Concursos enganosos de culinária

 

Parece que não há canal de televisão que se preze que não inclua na sua programação algo que tenha a ver com culinária – essa arte de bem cozinhar com engenho, argúcia e astúcia. Seja qual for a hora sempre surge no écran alguma coisa que possa entreter, divertir e, porque não, ensinar.
Se isto era já recorrente, torna-se significativo que surjam, sobretudo, nos programas de concurso, as mais díspares profissões em confronto, como se a capacidade de se desenrascar na cozinha seja mais do que para quem disso faz atividade profissional.

1. O que leva estudantes ou padeiros, desempregados ou gestores de património, agente imobiliário ou gerente de loja, doméstica ou criador de conteúdos, educadora de infância ou bailarina…a entrarem num concurso desta natureza?

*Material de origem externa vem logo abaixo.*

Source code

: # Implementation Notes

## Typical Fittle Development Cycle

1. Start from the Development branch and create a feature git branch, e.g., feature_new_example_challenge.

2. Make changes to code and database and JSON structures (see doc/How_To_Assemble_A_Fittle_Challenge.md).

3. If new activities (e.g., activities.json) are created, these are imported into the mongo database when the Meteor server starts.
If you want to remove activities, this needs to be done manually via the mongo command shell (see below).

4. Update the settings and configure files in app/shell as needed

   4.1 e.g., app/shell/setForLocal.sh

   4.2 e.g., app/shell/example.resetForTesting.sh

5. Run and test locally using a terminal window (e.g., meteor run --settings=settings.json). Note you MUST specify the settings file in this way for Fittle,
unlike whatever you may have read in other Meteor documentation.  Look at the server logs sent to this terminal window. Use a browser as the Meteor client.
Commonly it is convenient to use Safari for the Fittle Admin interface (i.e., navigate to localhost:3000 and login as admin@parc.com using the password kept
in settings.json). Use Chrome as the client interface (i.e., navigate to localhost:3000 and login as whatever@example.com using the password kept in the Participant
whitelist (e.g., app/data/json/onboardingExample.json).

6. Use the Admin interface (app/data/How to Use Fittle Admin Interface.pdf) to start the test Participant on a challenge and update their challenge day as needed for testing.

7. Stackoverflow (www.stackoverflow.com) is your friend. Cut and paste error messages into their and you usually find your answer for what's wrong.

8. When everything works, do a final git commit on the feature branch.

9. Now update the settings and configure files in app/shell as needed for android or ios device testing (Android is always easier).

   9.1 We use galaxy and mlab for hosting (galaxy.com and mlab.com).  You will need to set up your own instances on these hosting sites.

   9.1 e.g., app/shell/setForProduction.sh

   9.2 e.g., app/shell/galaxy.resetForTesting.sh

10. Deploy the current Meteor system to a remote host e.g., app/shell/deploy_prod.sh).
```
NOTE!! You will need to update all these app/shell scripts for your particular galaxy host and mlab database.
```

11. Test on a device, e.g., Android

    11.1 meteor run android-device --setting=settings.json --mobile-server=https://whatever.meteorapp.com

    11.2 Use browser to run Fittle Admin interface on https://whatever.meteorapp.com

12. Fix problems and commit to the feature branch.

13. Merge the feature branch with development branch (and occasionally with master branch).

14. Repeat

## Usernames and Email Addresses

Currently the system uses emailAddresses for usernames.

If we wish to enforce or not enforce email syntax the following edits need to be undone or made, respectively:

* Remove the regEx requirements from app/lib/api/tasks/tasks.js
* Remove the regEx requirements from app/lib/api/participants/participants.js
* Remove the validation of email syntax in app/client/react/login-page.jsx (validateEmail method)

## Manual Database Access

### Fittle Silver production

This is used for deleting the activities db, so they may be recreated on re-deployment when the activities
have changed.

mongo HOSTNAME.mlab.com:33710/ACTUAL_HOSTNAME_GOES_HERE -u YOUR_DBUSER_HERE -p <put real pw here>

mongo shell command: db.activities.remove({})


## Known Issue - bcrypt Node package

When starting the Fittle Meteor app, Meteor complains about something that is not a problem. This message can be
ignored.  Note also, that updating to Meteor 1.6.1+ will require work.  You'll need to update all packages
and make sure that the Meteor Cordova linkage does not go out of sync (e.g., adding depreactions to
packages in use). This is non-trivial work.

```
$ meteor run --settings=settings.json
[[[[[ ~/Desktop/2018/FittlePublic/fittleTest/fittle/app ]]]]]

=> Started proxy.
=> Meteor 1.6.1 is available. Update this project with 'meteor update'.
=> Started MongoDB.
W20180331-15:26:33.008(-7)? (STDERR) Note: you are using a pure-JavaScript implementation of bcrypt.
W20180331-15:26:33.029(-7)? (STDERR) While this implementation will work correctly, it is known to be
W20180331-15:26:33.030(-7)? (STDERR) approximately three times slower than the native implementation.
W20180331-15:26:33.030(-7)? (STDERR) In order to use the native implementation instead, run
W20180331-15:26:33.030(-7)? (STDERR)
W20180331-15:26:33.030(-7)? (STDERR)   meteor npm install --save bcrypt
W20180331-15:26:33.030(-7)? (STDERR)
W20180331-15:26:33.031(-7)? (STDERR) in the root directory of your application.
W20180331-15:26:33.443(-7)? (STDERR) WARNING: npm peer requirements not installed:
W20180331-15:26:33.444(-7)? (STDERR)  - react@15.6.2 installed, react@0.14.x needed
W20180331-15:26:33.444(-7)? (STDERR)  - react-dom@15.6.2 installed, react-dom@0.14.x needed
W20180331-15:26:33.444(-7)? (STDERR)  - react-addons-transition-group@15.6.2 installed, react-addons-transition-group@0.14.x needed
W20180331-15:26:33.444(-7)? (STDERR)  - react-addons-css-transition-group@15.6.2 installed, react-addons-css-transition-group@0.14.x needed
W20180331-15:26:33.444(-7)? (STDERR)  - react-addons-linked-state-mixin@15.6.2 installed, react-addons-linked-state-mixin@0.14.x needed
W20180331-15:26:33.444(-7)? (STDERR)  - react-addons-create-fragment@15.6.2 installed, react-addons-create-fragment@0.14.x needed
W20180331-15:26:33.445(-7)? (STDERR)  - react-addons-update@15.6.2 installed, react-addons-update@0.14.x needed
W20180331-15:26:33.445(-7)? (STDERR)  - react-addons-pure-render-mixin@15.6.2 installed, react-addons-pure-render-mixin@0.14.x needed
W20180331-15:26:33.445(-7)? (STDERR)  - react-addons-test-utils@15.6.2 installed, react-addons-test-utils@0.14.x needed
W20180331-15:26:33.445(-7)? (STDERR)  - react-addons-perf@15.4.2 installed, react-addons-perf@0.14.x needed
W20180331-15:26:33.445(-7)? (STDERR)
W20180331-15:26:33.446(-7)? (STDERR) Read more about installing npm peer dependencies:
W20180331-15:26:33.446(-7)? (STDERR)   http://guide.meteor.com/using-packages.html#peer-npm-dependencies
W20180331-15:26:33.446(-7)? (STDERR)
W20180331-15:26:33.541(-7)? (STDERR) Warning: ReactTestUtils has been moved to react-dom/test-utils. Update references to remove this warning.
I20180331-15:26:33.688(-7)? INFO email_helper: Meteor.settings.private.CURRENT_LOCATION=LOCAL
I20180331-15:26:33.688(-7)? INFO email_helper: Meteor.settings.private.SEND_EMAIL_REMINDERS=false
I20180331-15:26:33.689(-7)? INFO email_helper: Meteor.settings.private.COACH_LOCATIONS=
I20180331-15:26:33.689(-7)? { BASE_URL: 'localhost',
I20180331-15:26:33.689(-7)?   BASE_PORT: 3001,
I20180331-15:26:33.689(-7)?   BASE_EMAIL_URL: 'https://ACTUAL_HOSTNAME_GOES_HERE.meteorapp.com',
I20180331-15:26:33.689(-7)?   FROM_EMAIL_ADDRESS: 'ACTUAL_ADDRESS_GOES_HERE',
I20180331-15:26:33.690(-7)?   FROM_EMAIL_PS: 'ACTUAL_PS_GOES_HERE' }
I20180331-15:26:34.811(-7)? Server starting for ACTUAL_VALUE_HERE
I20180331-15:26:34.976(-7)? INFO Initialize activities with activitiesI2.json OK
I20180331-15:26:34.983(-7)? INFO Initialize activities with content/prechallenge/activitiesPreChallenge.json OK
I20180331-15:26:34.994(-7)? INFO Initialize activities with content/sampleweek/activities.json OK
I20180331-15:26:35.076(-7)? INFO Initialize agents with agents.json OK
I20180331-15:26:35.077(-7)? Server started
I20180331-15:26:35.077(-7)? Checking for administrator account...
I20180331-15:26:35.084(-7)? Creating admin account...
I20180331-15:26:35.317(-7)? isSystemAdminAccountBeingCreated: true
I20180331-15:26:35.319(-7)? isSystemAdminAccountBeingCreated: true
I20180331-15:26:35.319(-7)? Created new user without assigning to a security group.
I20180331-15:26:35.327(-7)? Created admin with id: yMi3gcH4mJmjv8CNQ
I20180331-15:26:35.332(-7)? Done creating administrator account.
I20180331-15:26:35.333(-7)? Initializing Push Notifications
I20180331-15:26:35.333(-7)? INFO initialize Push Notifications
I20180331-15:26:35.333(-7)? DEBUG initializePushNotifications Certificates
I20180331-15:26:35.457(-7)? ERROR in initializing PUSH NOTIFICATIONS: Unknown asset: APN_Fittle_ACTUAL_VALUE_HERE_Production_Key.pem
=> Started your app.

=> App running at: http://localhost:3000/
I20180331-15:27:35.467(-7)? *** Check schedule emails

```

O que leva a exporem-se, sendo apreciados, criticados e excluídos, por aquilo que tentaram fazer o melhor que conseguiam? Pretendem mostrar o que sabem fazer (cozinhar) ou correm o risco de serem cilindrados pelo insucesso? Querem mostrar as suas habilidades culinárias ou desejam mudar de ramo de atividade, para algo que lhes dê mais prazer do que trabalhar? Quem julga – nalguns casos figuras de sucesso no mundo da restauração – não estará a expor a sua profissão à apreciação de outros que não quiseram entrar naquele ‘jogo’? Os juízos sobre os cozinhados podem suscitar lembranças para os seus restaurantes e modos de vida?

2. A ver pela anuência a este tipo de concursos parece que estamos perante uma espécie de dilema: ou há muito talento encoberto ou algo leva a sair do anonimato para uma exposição tão pública. Apesar de quaisquer outras interpretações, dá a impressão que se tem vindo a gerar uma tendência de querer aparecer, seja qual for a questão e a vertente da comida leva a palma a outros campos e setores. Os diferentes ‘concursos’ dão a impressão que tentaram cativar público para os canais difusores, mesmo que isso possa tornar-se fastidioso, pois quase todos exploram o mesmo formato.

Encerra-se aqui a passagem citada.